Stored data entries:

━━━━━━━━━━━━━━━━━━━━

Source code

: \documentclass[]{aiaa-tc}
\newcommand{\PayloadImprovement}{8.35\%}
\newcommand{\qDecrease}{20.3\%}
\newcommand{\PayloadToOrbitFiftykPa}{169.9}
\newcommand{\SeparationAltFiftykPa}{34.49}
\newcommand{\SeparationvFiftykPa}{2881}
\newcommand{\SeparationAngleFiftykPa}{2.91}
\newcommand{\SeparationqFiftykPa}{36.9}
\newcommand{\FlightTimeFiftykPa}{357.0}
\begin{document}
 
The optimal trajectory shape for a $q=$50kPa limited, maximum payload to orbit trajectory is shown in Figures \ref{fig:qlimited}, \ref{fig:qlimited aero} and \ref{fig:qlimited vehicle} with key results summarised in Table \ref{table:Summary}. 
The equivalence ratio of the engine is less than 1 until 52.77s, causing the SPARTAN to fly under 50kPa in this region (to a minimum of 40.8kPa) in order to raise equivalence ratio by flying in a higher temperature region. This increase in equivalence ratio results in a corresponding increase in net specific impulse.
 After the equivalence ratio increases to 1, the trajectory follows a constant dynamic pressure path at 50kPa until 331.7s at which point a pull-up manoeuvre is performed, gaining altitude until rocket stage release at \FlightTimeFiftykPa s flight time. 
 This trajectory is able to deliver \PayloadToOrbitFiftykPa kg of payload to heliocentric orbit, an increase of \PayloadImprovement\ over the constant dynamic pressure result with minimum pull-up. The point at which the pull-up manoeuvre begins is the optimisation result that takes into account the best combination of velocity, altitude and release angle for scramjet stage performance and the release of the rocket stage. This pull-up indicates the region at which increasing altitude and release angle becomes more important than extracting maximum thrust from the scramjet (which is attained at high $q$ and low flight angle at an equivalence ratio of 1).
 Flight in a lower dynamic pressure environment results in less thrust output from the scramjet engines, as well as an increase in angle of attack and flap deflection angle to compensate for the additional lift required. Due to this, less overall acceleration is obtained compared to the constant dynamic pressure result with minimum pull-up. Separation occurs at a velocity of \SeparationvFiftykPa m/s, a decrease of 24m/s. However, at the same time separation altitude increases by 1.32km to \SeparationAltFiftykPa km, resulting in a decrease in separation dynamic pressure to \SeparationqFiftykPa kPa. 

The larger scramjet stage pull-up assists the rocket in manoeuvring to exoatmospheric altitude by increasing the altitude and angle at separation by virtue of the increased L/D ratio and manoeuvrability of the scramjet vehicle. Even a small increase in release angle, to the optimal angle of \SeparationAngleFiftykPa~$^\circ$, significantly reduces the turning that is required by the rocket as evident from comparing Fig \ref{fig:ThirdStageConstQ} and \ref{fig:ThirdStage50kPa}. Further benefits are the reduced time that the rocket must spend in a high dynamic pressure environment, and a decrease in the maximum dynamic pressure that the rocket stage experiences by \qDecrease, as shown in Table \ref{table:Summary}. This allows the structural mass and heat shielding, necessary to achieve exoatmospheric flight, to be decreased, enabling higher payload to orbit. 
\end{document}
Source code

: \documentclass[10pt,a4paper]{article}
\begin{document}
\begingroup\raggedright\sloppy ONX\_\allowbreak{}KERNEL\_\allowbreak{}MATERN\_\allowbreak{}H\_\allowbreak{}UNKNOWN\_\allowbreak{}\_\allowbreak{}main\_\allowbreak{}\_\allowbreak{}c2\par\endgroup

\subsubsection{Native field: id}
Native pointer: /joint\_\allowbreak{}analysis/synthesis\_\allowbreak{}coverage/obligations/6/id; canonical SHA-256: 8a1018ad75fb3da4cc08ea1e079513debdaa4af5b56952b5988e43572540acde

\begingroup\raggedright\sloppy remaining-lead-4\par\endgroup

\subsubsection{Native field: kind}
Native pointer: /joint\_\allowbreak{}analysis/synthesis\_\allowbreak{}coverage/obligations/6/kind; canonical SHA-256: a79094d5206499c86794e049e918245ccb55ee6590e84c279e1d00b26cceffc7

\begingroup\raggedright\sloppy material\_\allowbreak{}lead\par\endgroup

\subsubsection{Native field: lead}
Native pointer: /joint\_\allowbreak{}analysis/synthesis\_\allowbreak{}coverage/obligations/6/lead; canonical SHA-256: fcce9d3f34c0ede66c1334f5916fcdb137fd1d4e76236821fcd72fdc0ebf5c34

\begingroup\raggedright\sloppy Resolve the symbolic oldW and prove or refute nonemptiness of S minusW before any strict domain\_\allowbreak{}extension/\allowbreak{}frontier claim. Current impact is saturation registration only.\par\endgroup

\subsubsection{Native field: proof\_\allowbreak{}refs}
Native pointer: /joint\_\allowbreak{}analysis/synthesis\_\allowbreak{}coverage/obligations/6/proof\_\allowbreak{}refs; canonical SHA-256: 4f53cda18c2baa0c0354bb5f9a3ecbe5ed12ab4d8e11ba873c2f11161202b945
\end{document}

━━━━━━━━━━━━━━━━━━━━

Transcribe, in full, each record that appears above.

[Output below]
Source code

: \documentclass[]{aiaa-tc}
\newcommand{\PayloadImprovement}{8.35\%}
\newcommand{\qDecrease}{20.3\%}
\newcommand{\PayloadToOrbitFiftykPa}{169.9}
\newcommand{\SeparationAltFiftykPa}{34.49}
\newcommand{\SeparationvFiftykPa}{2881}
\newcommand{\SeparationAngleFiftykPa}{2.91}
\newcommand{\SeparationqFiftykPa}{36.9}
\newcommand{\FlightTimeFiftykPa}{357.0}
\begin{document}
 
The optimal trajectory shape for a $q=$50kPa limited, maximum payload to orbit trajectory is shown in Figures \ref{fig:qlimited}, \ref{fig:qlimited aero} and \ref{fig:qlimited vehicle} with key results summarised in Table \ref{table:Summary}. 
The equivalence ratio of the engine is less than 1 until 52.77s, causing the SPARTAN to fly under 50kPa in this region (to a minimum of 40.8kPa) in order to raise equivalence ratio by flying in a higher temperature region. This increase in equivalence ratio results in a corresponding increase in net specific impulse.
 After the equivalence ratio increases to 1, the trajectory follows a constant dynamic pressure path at 50kPa until 331.7s at which point a pull-up manoeuvre is performed, gaining altitude until rocket stage release at \FlightTimeFiftykPa s flight time. 
 This trajectory is able to deliver \PayloadToOrbitFiftykPa kg of payload to heliocentric orbit, an increase of \PayloadImprovement\ over the constant dynamic pressure result with minimum pull-up. The point at which the pull-up manoeuvre begins is the optimisation result that takes into account the best combination of velocity, altitude and release angle for scramjet stage performance and the release of the rocket stage. This pull-up indicates the region at which increasing altitude and release angle becomes more important than extracting maximum thrust from the scramjet (which is attained at high $q$ and low flight angle at an equivalence ratio of 1).
 Flight in a lower dynamic pressure environment results in less thrust output from the scramjet engines, as well as an increase in angle of attack and flap deflection angle to compensate for the additional lift required. Due to this, less overall acceleration is obtained compared to the constant dynamic pressure result with minimum pull-up. Separation occurs at a velocity of \SeparationvFiftykPa m/s, a decrease of 24m/s. However, at the same time separation altitude increases by 1.32km to \SeparationAltFiftykPa km, resulting in a decrease in separation dynamic pressure to \SeparationqFiftykPa kPa. 

The larger scramjet stage pull-up assists the rocket in manoeuvring to exoatmospheric altitude by increasing the altitude and angle at separation by virtue of the increased L/D ratio and manoeuvrability of the scramjet vehicle. Even a small increase in release angle, to the optimal angle of \SeparationAngleFiftykPa~$^\circ$, significantly reduces the turning that is required by the rocket as evident from comparing Fig \ref{fig:ThirdStageConstQ} and \ref{fig:ThirdStage50kPa}. Further benefits are the reduced time that the rocket must spend in a high dynamic pressure environment, and a decrease in the maximum dynamic pressure that the rocket stage experiences by \qDecrease, as shown in Table \ref{table:Summary}. This allows the structural mass and heat shielding, necessary to achieve exoatmospheric flight, to be decreased, enabling higher payload to orbit. 
\end{document}
Source code

: \documentclass[10pt,a4paper]{article}
\begin{document}
\begingroup\raggedright\sloppy ONX\_\allowbreak{}KERNEL\_\allowbreak{}MATERN\_\allowbreak{}H\_\allowbreak{}UNKNOWN\_\allowbreak{}\_\allowbreak{}main\_\allowbreak{}\_\allowbreak{}c2\par\endgroup

\subsubsection{Native field: id}
Native pointer: /joint\_\allowbreak{}analysis/synthesis\_\allowbreak{}coverage/obligations/6/id; canonical SHA-256: 8a1018ad75fb3da4cc08ea1e079513debdaa4af5b56952b5988e43572540acde

\begingroup\raggedright\sloppy remaining-lead-4\par\endgroup

\subsubsection{Native field: kind}
Native pointer: /joint\_\allowbreak{}analysis/synthesis\_\allowbreak{}coverage/obligations/6/kind; canonical SHA-256: a79094d5206499c86794e049e918245ccb55ee6590e84c279e1d00b26cceffc7

\begingroup\raggedright\sloppy material\_\allowbreak{}lead\par\endgroup

\subsubsection{Native field: lead}
Native pointer: /joint\_\allowbreak{}analysis/synthesis\_\allowbreak{}coverage/obligations/6/lead; canonical SHA-256: fcce9d3f34c0ede66c1334f5916fcdb137fd1d4e76236821fcd72fdc0ebf5c34

\begingroup\raggedright\sloppy Resolve the symbolic oldW and prove or refute nonemptiness of S minusW before any strict domain\_\allowbreak{}extension/\allowbreak{}frontier claim. Current impact is saturation registration only.\par\endgroup

\subsubsection{Native field: proof\_\allowbreak{}refs}
Native pointer: /joint\_\allowbreak{}analysis/synthesis\_\allowbreak{}coverage/obligations/6/proof\_\allowbreak{}refs; canonical SHA-256: 4f53cda18c2baa0c0354bb5f9a3ecbe5ed12ab4d8e11ba873c2f11161202b945
\end{document}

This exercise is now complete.